E também nunca lhe contei que o pai era uma espécie de professor de segunda classe, tive vergonha,… e medo que o meu filho me passasse a estimar menos do que eu queria.
Depois, não convém traumatizar as crianças com coisas que lhes podem trazer baixa autoestima. É sempre bom esticar no tempo aquela imagem do pai forte, respeitado por todos, inclusive por aqueles que lhe dão emprego e que o efetivam como a lei o determina.

Ele para já ainda não perguntou, mas estou sempre à espera que a qualquer momento dispare a pergunta mais temida em formato afirmativo: pai, e se eles te reformarem sem nunca te efetivarem?

Mas, mais receio me provoca a afirmação que eu nego por necessidade de nunca vir a acontecer:
- paizinho, será que vais ficar desempregado para sempre no ano que vem?

O puto é esperto!!!

Mas, nem que tenha de ir para os Açores, ou emigrar para Inglaterra, não se há-de confirmar o que o miúdo já deve ter pensado, mas nunca o disse:
- Papá, vamos voltar a não ter dinheiro para irmos ver os avós.

 Bolas, já aconteceu uma vez e prometi que a coisa nunca mais se repetiria!

Chegamos a casa, e lá tenho de fazer o jantar para todos enquanto a mãe, também professora contratada não chega a casa. (12 horas anuais, a 30 Km de casa!). Os miúdos brincam um com o outro, enquanto trato do jantar e ao mesmo tempo vejo as péssimas notícias na tv.
“Boa noite. A última avaliação da Troika… OCDE diz que há professores a mais em Portugal… A Fenprof vai convocar uma manif…. O desemprego aumentou para… A recessão … o aumento do horário dos professores vai trazer mais desemprego, considera o dirigente da … blá, blá, blá …

Chega entretanto ela, cansada do dia, dos alunos, a barafustar com a Coordenadora de departamento e com a escola que lhe deram mais horas de apoio aos alunos sem lhe alterarem a componente letiva o que poderia dar para trazer mais uns trocos para casa e para fazer mais uns diazitos de serviço. E corre para o armário dos antidepressivos. Os miúdos pensam que aquilo é para as dores de cabeça da mãe…
Ela sente a precariedade à maneira dela, e eu sinto à minha.
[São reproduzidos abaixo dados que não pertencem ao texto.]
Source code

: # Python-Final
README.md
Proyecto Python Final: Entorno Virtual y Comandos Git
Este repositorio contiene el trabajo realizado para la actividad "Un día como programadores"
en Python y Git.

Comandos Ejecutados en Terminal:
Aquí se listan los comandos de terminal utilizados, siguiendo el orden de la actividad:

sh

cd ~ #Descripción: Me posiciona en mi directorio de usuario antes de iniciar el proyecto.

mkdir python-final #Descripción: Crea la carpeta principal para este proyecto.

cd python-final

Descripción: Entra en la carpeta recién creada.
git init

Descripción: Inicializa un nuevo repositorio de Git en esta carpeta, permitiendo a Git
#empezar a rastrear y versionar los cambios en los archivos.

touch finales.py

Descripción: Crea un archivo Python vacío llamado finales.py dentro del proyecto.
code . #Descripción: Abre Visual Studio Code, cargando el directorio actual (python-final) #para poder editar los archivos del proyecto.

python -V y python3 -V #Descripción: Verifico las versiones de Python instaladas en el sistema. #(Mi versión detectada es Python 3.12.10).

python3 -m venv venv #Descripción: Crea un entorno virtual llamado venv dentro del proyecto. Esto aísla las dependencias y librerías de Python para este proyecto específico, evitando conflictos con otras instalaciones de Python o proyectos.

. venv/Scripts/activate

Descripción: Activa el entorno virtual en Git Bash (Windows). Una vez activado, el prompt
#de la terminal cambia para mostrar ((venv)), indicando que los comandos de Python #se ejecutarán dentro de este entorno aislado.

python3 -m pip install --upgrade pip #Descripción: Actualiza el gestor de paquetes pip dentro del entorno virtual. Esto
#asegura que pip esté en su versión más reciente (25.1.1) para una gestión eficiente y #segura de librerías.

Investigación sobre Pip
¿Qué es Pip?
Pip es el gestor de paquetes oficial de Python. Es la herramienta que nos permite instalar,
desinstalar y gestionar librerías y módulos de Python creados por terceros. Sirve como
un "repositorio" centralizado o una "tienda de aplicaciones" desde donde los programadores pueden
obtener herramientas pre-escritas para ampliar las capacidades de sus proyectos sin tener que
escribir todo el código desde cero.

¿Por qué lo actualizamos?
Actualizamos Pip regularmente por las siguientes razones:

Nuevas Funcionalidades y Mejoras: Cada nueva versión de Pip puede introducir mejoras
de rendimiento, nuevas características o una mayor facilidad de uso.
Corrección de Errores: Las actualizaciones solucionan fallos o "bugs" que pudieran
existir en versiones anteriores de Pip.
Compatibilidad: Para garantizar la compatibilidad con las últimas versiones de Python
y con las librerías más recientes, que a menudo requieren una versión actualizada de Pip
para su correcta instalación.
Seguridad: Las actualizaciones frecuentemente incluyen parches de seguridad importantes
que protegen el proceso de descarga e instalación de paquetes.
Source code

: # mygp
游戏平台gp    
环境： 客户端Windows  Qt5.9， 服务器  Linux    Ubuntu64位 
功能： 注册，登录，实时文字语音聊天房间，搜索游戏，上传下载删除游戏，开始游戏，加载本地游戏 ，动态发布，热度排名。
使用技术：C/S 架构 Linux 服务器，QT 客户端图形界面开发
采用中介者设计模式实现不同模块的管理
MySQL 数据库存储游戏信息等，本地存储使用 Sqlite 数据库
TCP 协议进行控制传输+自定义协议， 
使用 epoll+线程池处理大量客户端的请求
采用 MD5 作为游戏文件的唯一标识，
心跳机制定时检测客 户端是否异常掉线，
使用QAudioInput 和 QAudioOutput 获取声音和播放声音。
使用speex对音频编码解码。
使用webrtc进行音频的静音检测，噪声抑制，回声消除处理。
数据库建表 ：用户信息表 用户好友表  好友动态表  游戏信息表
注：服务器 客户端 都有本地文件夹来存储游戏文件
Ela com remédios, eu com um pensamento persistente de que um dia a justiça há-de vingar. Não sei bem qual de nós tem razão! Ela tem andado abatida, tentei animá-la com o concurso extraordinário, mas fui um extraordinário estúpido por lhe ter alimentado esperanças. Acho que quis que ela melhorasse com esse remédio de 603 mg de vagas!

Saí-me mal, ela ficou pior quando viu que ao fim de vinte anos de esperança, não ficou colocada pela enésima vez!

Se a redução de horários se concretizar o que vai ser de nós?!
Já ando a ver se há hipótese de emigrar, mas é a última coisa que quero fazer. Era a garantia de uma vida melhor, mas os meus pais, com a idade que têm, o mais certo era que quando voltasse a viver em Portugal, já não os tivesse, e isso custaria-me muito. Se quero emigrar? 
Não, não quero! então o que fazer?

Lutar, lutar persistentemente, unir-me aos que estão na minha situação, e lutar, sem parar, em várias frentes, na Justiça, com manifestações, através de contactos com várias entidades, pressionando sindicatos a colocarem a causa dos contratados num lugar de destaque e não numa perspetiva de faz-de-conta como até agora, abandonar a filiação sindical e associar-me na ANVPC – Associação Nacional de Professores Contratados, que sei representar exclusivamente os professores precários deste país.

 Que mais posso fazer?
 Pois posso colaborar com ideias de luta junto desta nossa associação, contribuindo para fazer vingar a causa por uma vida melhor, pelo fim  da precariedade de longa duração minha e de todos os colegas contratados que estão nesta condição há anos e anos no nosso país. Portugal é o meu país, quero ficar na minha terra, não quero emigrar.

 Contem comigo para lutar pelos meus filhos e por todos aqueles que sofrem como eu a desgraça da precariedade forçada por governantes sem escrúpulos.

Não me calarei enquanto me estiverem a fazer isto!